Tania Rupel Tera erzählte eine Geschichte von zwei Schwestern (mit dem Titel „Durst“), und deren zwangshaften wechselseitigen Verhaltensmuster. Schon immer verlangte die größere von der kleineren („das wasserbringende Mädchen“) ein Glas Wasser gebracht zu bekommen, weil sie Durst haben, selbst dann, wenn sie abends schon im Bett lag. Selbst als die Schwestern sich im Erwachsenenalter dieses Verhaltensmuster – Befehl und Gehorsam – bewusst gemacht hatten, änderte es sich nicht.
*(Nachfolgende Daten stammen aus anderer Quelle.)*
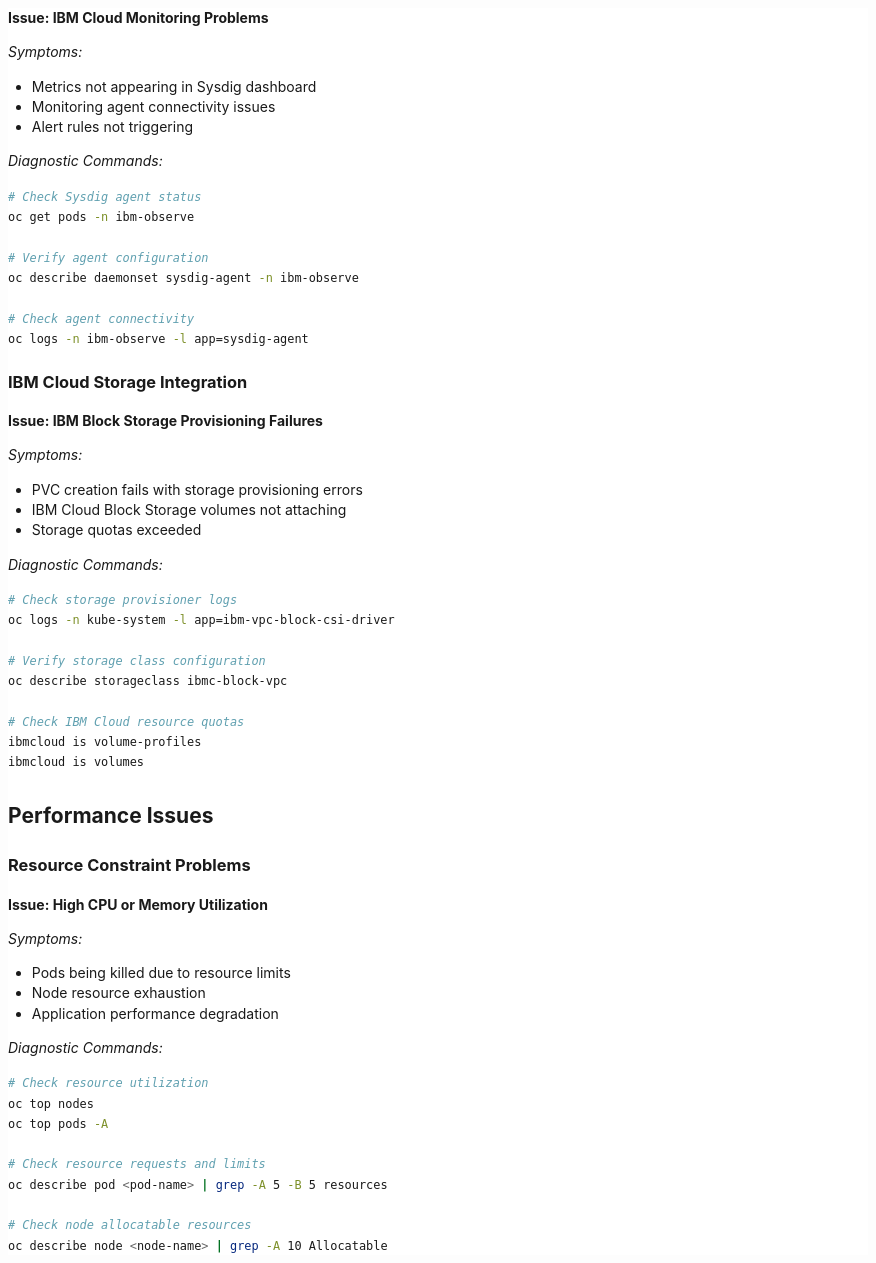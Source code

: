 **Issue: IBM Cloud Monitoring Problems**

*Symptoms:*
- Metrics not appearing in Sysdig dashboard
- Monitoring agent connectivity issues
- Alert rules not triggering

*Diagnostic Commands:*
```bash
# Check Sysdig agent status
oc get pods -n ibm-observe

# Verify agent configuration
oc describe daemonset sysdig-agent -n ibm-observe

# Check agent connectivity
oc logs -n ibm-observe -l app=sysdig-agent
```

### IBM Cloud Storage Integration

**Issue: IBM Block Storage Provisioning Failures**

*Symptoms:*
- PVC creation fails with storage provisioning errors
- IBM Cloud Block Storage volumes not attaching
- Storage quotas exceeded

*Diagnostic Commands:*
```bash
# Check storage provisioner logs
oc logs -n kube-system -l app=ibm-vpc-block-csi-driver

# Verify storage class configuration
oc describe storageclass ibmc-block-vpc

# Check IBM Cloud resource quotas
ibmcloud is volume-profiles
ibmcloud is volumes
```

## Performance Issues

### Resource Constraint Problems

**Issue: High CPU or Memory Utilization**

*Symptoms:*
- Pods being killed due to resource limits
- Node resource exhaustion
- Application performance degradation

*Diagnostic Commands:*
```bash
# Check resource utilization
oc top nodes
oc top pods -A

# Check resource requests and limits
oc describe pod <pod-name> | grep -A 5 -B 5 resources

# Check node allocatable resources
oc describe node <node-name> | grep -A 10 Allocatable
```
Gelobt wurde besonders der ausgetüftelt-beeindruckende Dialog zwischen den beiden Protagonistinnen.
Schließ trug Elisabeth Lösl in der Geschichte „Wenn Du zum Mond fliegst“ aus der Perspektive eines Ehemannes dessen Reaktion auf die Mitteilung seiner Ehefrau, sie werde „morgen“ zu einem Trainingslager für Mondastronauten in Kasachstan aufbrechen. Die Teilnahme habe sie in einem Preisausschreiben gewonnen. Der Ehemann entpuppte sich als einer, der nichts von seiner Frau weiß und auch sehr emotionslos auf die Mitteilung über das ungewöhnliche Reiseziel seiner Frau reagiert.
Bei der anschließenden Wahl des Abendsiegers wurden 15 gültige Stimmzettel abgegeben. Es gewann Stephan Piddy mit 27 Stimmen, Tania Rupel Tera und Elisabeth Lösl wurden mit jeweils 18 Stimmen zweite. Diese drei kommen also weiter in die nächste Runde.